** Data supplied follows **
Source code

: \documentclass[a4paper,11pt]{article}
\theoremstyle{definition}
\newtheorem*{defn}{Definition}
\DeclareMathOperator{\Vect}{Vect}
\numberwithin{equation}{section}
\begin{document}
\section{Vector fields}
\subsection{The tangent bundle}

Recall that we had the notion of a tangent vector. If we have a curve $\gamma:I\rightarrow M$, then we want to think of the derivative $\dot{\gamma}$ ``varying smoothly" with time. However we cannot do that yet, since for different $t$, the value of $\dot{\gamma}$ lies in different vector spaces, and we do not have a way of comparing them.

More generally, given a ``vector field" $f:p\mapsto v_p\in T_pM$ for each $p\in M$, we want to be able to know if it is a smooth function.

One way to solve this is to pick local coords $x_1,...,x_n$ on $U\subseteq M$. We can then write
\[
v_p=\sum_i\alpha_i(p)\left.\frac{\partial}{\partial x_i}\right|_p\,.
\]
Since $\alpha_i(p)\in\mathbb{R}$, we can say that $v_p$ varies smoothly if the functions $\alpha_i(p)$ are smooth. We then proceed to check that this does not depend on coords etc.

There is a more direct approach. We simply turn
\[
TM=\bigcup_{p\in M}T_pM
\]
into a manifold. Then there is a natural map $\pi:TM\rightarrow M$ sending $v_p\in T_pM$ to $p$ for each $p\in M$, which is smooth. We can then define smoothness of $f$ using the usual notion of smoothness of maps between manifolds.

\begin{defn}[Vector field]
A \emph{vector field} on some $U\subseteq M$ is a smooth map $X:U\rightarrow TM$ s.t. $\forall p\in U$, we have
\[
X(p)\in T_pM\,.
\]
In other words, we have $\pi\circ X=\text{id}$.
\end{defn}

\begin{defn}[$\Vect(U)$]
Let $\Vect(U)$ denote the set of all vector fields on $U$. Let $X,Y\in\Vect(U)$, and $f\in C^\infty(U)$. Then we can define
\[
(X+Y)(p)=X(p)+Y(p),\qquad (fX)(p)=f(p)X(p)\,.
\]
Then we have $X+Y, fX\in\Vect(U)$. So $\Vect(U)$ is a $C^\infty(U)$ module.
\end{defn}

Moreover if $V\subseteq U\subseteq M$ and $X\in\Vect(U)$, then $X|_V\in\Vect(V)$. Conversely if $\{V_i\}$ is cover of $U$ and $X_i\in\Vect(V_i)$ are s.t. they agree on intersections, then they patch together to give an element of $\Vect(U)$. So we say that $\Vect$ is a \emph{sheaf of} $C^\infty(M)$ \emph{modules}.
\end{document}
** End of Data supplied **
* Assignment:
What is needed is the number of lines in the data that hold the word "want", and nothing more.

* Expected answer:
2